A cet instant, Paschic se lève, le front en sueur, l’air égaré : « Excusez-moi, dit-il, il faut que je passe l’aspirateur !
_ Mais... »
Paschic se saisit de l’aspirateur,l’allume et commence à attaquer le tapis ! « Mais arrêtez, voyons ! crie le docteur Cool. Vous n’êtes pas dans votre état normal !
_ Laissez-moi ! Il faut que je frotte, frotte !
_ Mais enfin, qu’est-ce qui se passe ? Qu’est-ce que vous avez ?
_ Après l’aspirateur, je nettoierai les carreaux ! Je ferai une machine ! Il faut que tout soit impeccable ! Et vous avez vu la rue ? Je donnerai un coup d’ssus !
_ Je vous demande d’arrêter ! Il faut qu’on parle !
_ Lâchez-moi ! J’ai du boulot ! Je dois baisser la charge mentale de la Machine !
_ Mais vous n’êtes plus chez la Machine ! Vous êtes chez vous !
_ Et alors ? La Machine continue de souffrir ! Il faut la soulager !
_ Mais vous n’êtes plus un enfant ! Vous êtes libre !
_ Jamais on n’en a fini ! Vous avez vu la pauvreté dehors ! Et moi, je ne suis qu’un égoïste immonde ! Je me crois le centre du monde !
_ Mais non, vous êtes un être humain, c’est tout ! Nos forces sont limitées ! Alors, lâchez cet aspirateur, je vous en prie !
_ Laissez-moi ! Vous entendez ce chant ? C’est celui de la propreté triomphante !
_ Pauvre fou ! C’est le moteur abrutissant ! Vous avez une crise, Paschic ! Je ne vous laisserai pas vous faire du mal ! »
Paschic et le docteur Cool s’empoignent, jusqu’à ce que Paschic repousse violemment le docteur ! Elle tombe et se cogne la tête ! La vue de sa souffrance ramène Paschic à la raison : « Docteur, docteur, est-ce que ça va ? demande-t-il.
_ Hon, hon, répond péniblement le docteur, encore sonnée.
_ Mon Dieu, mon Dieu, qu’est-ce que j’ai fait ? lâche Paschic, qui éteint l’aspirateur, avant de relever le docteur. Doc, doc, je suis désolé !
_ Ce n’est rien, répond Cool, en se laissant tomber dans un fauteuil.
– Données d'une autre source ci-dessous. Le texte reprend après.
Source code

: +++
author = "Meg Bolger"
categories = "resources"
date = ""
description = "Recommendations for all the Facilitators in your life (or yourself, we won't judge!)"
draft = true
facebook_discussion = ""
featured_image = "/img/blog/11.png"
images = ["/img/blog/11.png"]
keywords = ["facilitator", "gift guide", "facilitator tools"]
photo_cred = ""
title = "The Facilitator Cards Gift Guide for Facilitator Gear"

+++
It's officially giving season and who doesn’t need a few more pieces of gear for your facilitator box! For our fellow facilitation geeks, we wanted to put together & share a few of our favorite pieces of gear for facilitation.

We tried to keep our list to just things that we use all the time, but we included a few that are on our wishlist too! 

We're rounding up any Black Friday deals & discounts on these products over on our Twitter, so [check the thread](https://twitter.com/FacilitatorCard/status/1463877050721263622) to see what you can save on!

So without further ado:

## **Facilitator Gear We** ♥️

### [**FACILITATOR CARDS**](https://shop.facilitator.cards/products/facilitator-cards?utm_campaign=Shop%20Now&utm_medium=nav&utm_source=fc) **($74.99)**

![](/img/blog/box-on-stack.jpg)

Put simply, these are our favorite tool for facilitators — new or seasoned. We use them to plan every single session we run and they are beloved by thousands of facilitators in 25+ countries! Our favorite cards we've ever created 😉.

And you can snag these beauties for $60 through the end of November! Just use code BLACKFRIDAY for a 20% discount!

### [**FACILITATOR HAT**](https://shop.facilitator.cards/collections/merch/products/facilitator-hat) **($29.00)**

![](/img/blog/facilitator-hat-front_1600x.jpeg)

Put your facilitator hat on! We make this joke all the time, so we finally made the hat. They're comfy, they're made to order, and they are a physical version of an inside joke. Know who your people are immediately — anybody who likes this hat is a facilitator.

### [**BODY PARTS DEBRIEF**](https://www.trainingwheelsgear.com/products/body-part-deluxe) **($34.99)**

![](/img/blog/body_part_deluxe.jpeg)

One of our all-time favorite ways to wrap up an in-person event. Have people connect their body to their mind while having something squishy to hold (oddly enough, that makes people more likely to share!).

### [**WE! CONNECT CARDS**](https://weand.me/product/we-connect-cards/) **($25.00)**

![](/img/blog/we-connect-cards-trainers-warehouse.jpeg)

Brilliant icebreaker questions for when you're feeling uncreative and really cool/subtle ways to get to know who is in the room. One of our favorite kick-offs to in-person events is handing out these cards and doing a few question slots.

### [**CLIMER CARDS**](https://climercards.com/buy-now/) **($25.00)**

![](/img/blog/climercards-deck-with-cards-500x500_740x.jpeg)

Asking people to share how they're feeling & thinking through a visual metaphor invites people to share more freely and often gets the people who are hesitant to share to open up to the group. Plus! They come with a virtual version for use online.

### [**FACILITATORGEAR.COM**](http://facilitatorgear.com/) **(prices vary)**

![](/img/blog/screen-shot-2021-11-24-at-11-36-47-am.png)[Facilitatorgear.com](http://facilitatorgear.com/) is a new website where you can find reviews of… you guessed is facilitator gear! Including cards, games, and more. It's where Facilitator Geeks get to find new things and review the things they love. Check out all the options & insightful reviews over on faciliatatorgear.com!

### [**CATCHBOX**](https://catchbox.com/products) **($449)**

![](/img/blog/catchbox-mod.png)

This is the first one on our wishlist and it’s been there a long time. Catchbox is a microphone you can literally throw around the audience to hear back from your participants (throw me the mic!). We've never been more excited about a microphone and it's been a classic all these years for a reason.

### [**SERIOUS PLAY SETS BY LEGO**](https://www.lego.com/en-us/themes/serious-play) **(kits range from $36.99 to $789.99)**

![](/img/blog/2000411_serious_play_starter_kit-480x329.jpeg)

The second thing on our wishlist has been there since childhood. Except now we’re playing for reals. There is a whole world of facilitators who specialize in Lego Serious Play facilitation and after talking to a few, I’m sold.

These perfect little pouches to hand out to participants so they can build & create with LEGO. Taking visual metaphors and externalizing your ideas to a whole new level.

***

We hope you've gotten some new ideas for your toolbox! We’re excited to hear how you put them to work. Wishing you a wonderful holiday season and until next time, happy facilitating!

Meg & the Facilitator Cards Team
Vous avez eu une crise, à cause de la puce !
_ Vous… vous croyez ?
_ Bien sûr ! Ah ! Elle vous a bien démoli la Machine !
_ C’est… vrai…
_ Vous en avez souvent des crises ?
_ Quelquefois… Ah ! Si on pouvait enlever la puce !
_ Je vous ai déjà dit que ça vous tuerait…
_ Je vais vous faire un autre thé…
_ Non, ne bougez pas !
_ Mais…Vous croyez que c’est encore la puce ?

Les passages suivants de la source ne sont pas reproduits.